C. Feature extraction

The major problem in image analysis arises due to the number of variables involved. These variables require a large amount of memory and computation. If the dataset is used as it is, it becomes less instructive and more redundant for doing analysis. When an algorithm has to process large datasets, then by applying this method, the dataset will be reduced to minimum dimensions. Extracting useful features from images in the dataset is the feature extraction process. Various types of leaf features were extracted (Fig. 8) from the preprocessed image which are listed as follows:

  1. 1.

    Features related to shape:

    • Length.

    • Width.

    • Total area.

    • Perimeter.

    • Proportional relationship between width and length (aspect ratio).

    • Rectangularity.

    • Circularity.

  2. 2.

    Features related to color:

    • The sum of channels divided by the number of channels of R, G, and B (mean).

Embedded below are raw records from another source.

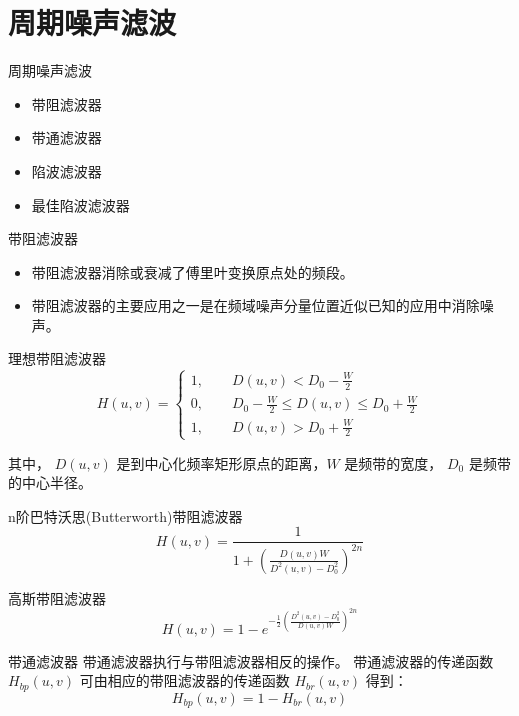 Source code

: \documentclass[presentation]{beamer}
\begin{document}
\section{周期噪声滤波}
\label{sec:org8286c41}
\begin{frame}[label={sec:org4802d73}]{周期噪声滤波}
\begin{itemize}
\item 带阻滤波器
\item 带通滤波器
\item 陷波滤波器
\item 最佳陷波滤波器
\end{itemize}
\end{frame}

\begin{frame}[label={sec:org4cb8198}]{带阻滤波器}
\begin{itemize}
\item 带阻滤波器消除或衰减了傅里叶变换原点处的频段。
\item 带阻滤波器的主要应用之一是在频域噪声分量位置近似已知的应用中消除噪声。
\end{itemize}
\end{frame}
\begin{frame}[label={sec:org7ec4eb3}]{理想带阻滤波器}
\[ H(u,v)=
\begin{cases}
1, \qquad D(u,v)<D_0-\frac{W}{2} \\
0, \qquad D_0-\frac{W}{2} \leq D(u,v) \leq D_0+\frac{W}{2}\\
1, \qquad D(u,v)>D_0+\frac{W}{2}
\end{cases} \]

其中， \(D(u,v)\) 是到中心化频率矩形原点的距离，\(W\) 是频带的宽度， \(D_0\) 是频带的中心半径。
\end{frame}

\begin{frame}[label={sec:org90a9a7f}]{n阶巴特沃思(Butterworth)带阻滤波器}
\[ H(u,v) = \frac{1}{1+\left(\frac{D(u,v)W}{D^2(u,v)-D_0^2}\right)^{2n}} \]
\end{frame}

\begin{frame}[label={sec:orgedf1c30}]{高斯带阻滤波器}
\[ H(u,v)=1-e^{-\frac{1}{2}\left(\frac{D^2(u,v)-D_0^2}{D(u,v)W}\right)^{2n}} \]
\end{frame}

\begin{frame}[label={sec:org3b7aad5}]{带通滤波器}
带通滤波器执行与带阻滤波器相反的操作。
带通滤波器的传递函数 \(H_{bp}(u,v)\) 可由相应的带阻滤波器的传递函数 \(H_{br}(u,v)\) 得到：
\[ H_{bp}(u,v)=1-H_{br}(u,v) \]
\end{frame}
\end{document}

    • Amount of variation of a set of values of R, G, and B channels (standard deviations).

  3. 3.

    Features related to texture:

    • The difference between the textures (contrast).

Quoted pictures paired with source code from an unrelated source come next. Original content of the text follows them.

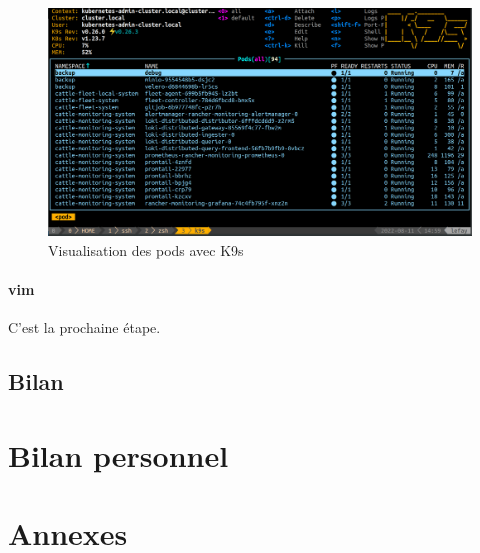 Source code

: \documentclass[12pt]{article}
\begin{document}
\begin{figure}[!ht]
    \centering
        \includegraphics[width=\textwidth]{src/interface_k9s.png}
    \caption{Visualisation des pods avec K9s}
    \label{fig:k9s}
\end{figure}

\paragraph{vim}
C'est la prochaine étape.

\newpage
\subsection{Bilan}

\newpage
\section{Bilan personnel}


\newpage
\section{Annexes}
\end{document}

    • The similarities between the textures (correlation).

    • Inverse difference.

    • Entropy.

      Fig. 8
      figure 8

      Feature set of different leaf samples

D. Classifier algorithms

Four machine learning classifier algorithms were applied to the data, which are as follows:

  1. 1.

    KNN (k-Nearest Neighbor) Algorithm.

  2. 2.

    Logistic Regression.

  3. 3.

    Naïve Bayes Algorithm.

  4. 4.

    SVM (Support Vector Machine).

These classifier algorithms were applied to the preprocessed data. The results are shown in Table 2. The Logistic Regression classifier achieves the best performance with an accuracy of 83.04% (Table 2).

Table 2 Performance of machine learning classifiers

However, due to resource constraints, for finding the highest accuracy the important parameters of every classifier were varied. The k-Nearest Neighbor (KNN) classifier gave the best accuracy of 79.49% (Table 3).

Table 3 Performance of machine learning classifiers after cross-validation

Apart from the accuracy, the performance was also assessed on a class proportion of leaves, for each class, that was accurately chosen from the entire set [3]. Precision here is the proportion of precisely identified leaves out of the total leaves that are predicted to be a specific plant while F-measure here is considered as the average of these two values [3].

Table 4 shown gives useful knowledge which can be used to test the strong aspects of the system and address its weaknesses. Plants that have low precision and recall must be reassessed. For example, new features must be designed and extracted that give uniqueness in such leaves and are determinative of their species [3].

Table 4 Performance assessment of species using KNN classifiers

In Fig. 9, the confusion matrix is shown which is obtained when using the k-Nearest Neighbor (KNN) classifier with specified attributes in each iteration. The identification was successful which is indicated by the highest values in the diagonal line. Classes ranging from 0 to 31 represent the different 32 species of plants.

Fig. 9
figure 9

Confusion matrix for KNN classifier

4 Conclusion

The main aim of this paper is to identify the medicinal plant from a given sample of a leaf. For this, we proposed an automated system for the identification of species of plants from leaves on the basis of their Color, Shape, and Texture features by using image processing techniques. Accordingly, the features were extracted from the Flavia image dataset, which consists of a total of 1907 images, and machine learning algorithms like SVM, Logistic Regression, Naïve Bayes, and KNN were applied. Accuracies of 82.69%, 83.04%, 72.90%, and 82.99% were observed, respectively. After cross-validation of the extracted features, the accuracies changed to 78.74%, 78.85%, 71.23%, and 79.49%, respectively. As a result, an inference was deduced from the observed accuracies that KNN would be best suited to the proposed solution. This system takes less processing time with increased accuracy for identification.